Yes the drink of choice is, of course, fairly obvious (assuming you’re legally allowed to drink the beverage and drink it responsibly) but what about the food? “Potatoes!” we hear you cry. Well, yes, it’s true; potatoes are a very important part of Ireland’s foodie history. But that doesn’t mean there’s nothing exiting or tasty you can do with them!
- The majority of Irish Cuisine is what you’d probably hear described as ‘hearty’.
- Lots of ‘meat and veg’ cooked in traditional styles.
- Over the past few decades fish and shellfish has become a bigger part of Irish meals, thanks to large fishing industry and access to fresh shellfish on the Irish coasts.
- Irish beef is world renowned as one of the greatest sources of Beef.

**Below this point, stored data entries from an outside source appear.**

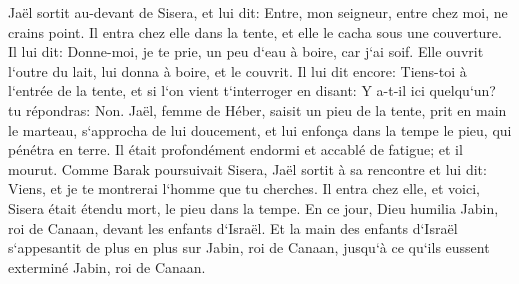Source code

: \verse Jaël sortit au-devant de Sisera, et lui dit: Entre, mon seigneur, entre chez moi, ne crains point. Il entra chez elle dans la tente, et elle le cacha sous une couverture. 
\verse Il lui dit: Donne-moi, je te prie, un peu d`eau à boire, car j`ai soif. Elle ouvrit l`outre du lait, lui donna à boire, et le couvrit. 
\verse Il lui dit encore: Tiens-toi à l`entrée de la tente, et si l`on vient t`interroger en disant: Y a-t-il ici quelqu`un? tu répondras: Non. 
\verse Jaël, femme de Héber, saisit un pieu de la tente, prit en main le marteau, s`approcha de lui doucement, et lui enfonça dans la tempe le pieu, qui pénétra en terre. Il était profondément endormi et accablé de fatigue; et il mourut. 
\verse Comme Barak poursuivait Sisera, Jaël sortit à sa rencontre et lui dit: Viens, et je te montrerai l`homme que tu cherches. Il entra chez elle, et voici, Sisera était étendu mort, le pieu dans la tempe. 
\verse En ce jour, Dieu humilia Jabin, roi de Canaan, devant les enfants d`Israël. 
\verse Et la main des enfants d`Israël s`appesantit de plus en plus sur Jabin, roi de Canaan, jusqu`à ce qu`ils eussent exterminé Jabin, roi de Canaan. 

\chapter{}

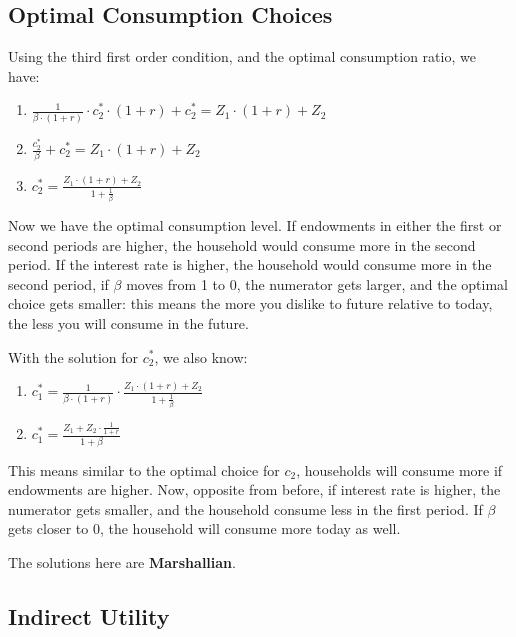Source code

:\documentclass[
]{book}
\begin{document}
\hypertarget{optimal-consumption-choices}{%
\subsection{Optimal Consumption Choices}\label{optimal-consumption-choices}}

Using the third first order condition, and the optimal consumption
ratio, we have:

\begin{enumerate}
\def\labelenumi{\arabic{enumi}.}
\item
  \(\displaystyle \frac{1}{\beta \cdot (1+r)}\cdot c_2^{\ast } \cdot (1+r)+c_2^{\ast } =Z_1 \cdot (1+r)+Z_2\)
\item
  \(\displaystyle \frac{c_2^{\ast } }{\beta }+c_2^{\ast } =Z_1 \cdot (1+r)+Z_2\)
\item
  \(\displaystyle c_2^{\ast } =\frac{Z_1 \cdot (1+r)+Z_2 }{1+\frac{1}{\beta }}\)
\end{enumerate}

Now we have the optimal consumption level. If endowments in either the
first or second periods are higher, the household would consume more in
the second period. If the interest rate is higher, the household would
consume more in the second period, if \(\beta\) moves from 1 to 0, the
numerator gets larger, and the optimal choice gets smaller: this means
the more you dislike to future relative to today, the less you will
consume in the future.

With the solution for \(c_2^{\ast }\), we also know:

\begin{enumerate}
\def\labelenumi{\arabic{enumi}.}
\item
  \(\displaystyle c_1^{\ast } =\frac{1}{\beta \cdot (1+r)}\cdot \frac{Z_1 \cdot (1+r)+Z_2 }{1+\frac{1}{\beta }}\)
\item
  \(\displaystyle c_1^{\ast } =\frac{Z_1 +Z_2 \cdot \frac{1}{1+r}}{1+\beta }\)
\end{enumerate}

This means similar to the optimal choice for \(c_2\), households will
consume more if endowments are higher. Now, opposite from before, if
interest rate is higher, the numerator gets smaller, and the household
consume less in the first period. If \(\beta\) gets closer to 0, the
household will consume more today as well.

The solutions here are \textbf{Marshallian}.

\hypertarget{indirect-utility}{%
\subsection{Indirect Utility}\label{indirect-utility}}
\end{document}
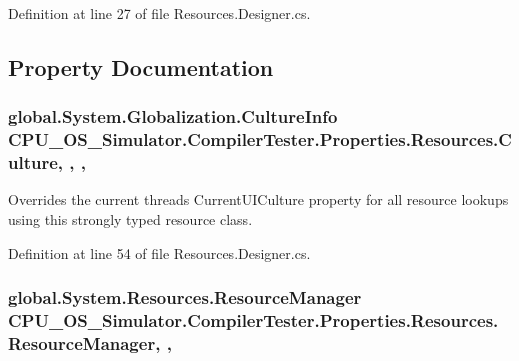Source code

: Definition at line 27 of file Resources.\+Designer.\+cs.



\subsection{Property Documentation}
\hypertarget{class_c_p_u___o_s___simulator_1_1_compiler_tester_1_1_properties_1_1_resources_a807802b7b284da0be79ea3aa4402dca8}{}
\subsubsection[{Culture}]{\setlength{\rightskip}{0pt plus 5cm}global.\+System.\+Globalization.\+Culture\+Info C\+P\+U\+\_\+\+O\+S\+\_\+\+Simulator.\+Compiler\+Tester.\+Properties.\+Resources.\+Culture\hspace{0.3cm}{\ttfamily [static]}, {\ttfamily [get]}, {\ttfamily [set]}, {\ttfamily [package]}}\label{class_c_p_u___o_s___simulator_1_1_compiler_tester_1_1_properties_1_1_resources_a807802b7b284da0be79ea3aa4402dca8}


Overrides the current thread\textquotesingle{}s Current\+U\+I\+Culture property for all resource lookups using this strongly typed resource class. 



Definition at line 54 of file Resources.\+Designer.\+cs.

\hypertarget{class_c_p_u___o_s___simulator_1_1_compiler_tester_1_1_properties_1_1_resources_acded12adee371e9156c9eb76d6517b54}{}
\subsubsection[{Resource\+Manager}]{\setlength{\rightskip}{0pt plus 5cm}global.\+System.\+Resources.\+Resource\+Manager C\+P\+U\+\_\+\+O\+S\+\_\+\+Simulator.\+Compiler\+Tester.\+Properties.\+Resources.\+Resource\+Manager\hspace{0.3cm}{\ttfamily [static]}, {\ttfamily [get]}, {\ttfamily [package]}}\label{class_c_p_u___o_s___simulator_1_1_compiler_tester_1_1_properties_1_1_resources_acded12adee371e9156c9eb76d6517b54}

Irish stew is a popular and traditional dish consisting of lamb, potatoes, carrots, leek and whatever other vegetables you desire. All of it put together in a big pot and slowly cooked till the lamb is soft and tender and the sauce is a thick gravy. It’s a hearty dish that deserves to be made in a big pot and eaten with family.
Yes ok I know, potato is a cliché, but farls are awesome and for some reason haven’t caught on in the rest of the world. A flat bread with potato replacing a portion of the regular wheat flour, they’re often cooked on a hot griddle pan and, if made right, are a fantastic balance of crunchy outside and fluffy inside. Often seen on Irish breakfasts they’re great for mopping up baked beans or gravy from your stew.
Thai green curry
There aren’t many green cuisines. Sure there are food items that are green – peas, broccoli, mouldy cheese etc But few entire meals with the green colour. So to get in the St. Patrick’s Day spirit you need to get creative. Thai green curry is one of Thailand’s most popular exports, a sweet, fragrant curry made with coconut milk, green chilli, garlic and lime. Normally this would be served and eaten with Roti, but why not try some fusion cuisine and have it with an Irish potato farl to soak up all the tasty sauce?
Ok maybe this is cheating a bit. If you grab a bit of green food colouring and you’ll quickly find any meal you want can be green. But there’s something fun about turning a normal boring coloured cake into a colour you don’t expect. Plus if you have kids and you’re looking for something to do with them one evening there’s nothing better than making cupcakes together.
Disclaimer: we cannot guarantee they will manage to do this without getting cake mix all over possibly themselves and possibly you and possibly the rest of the house.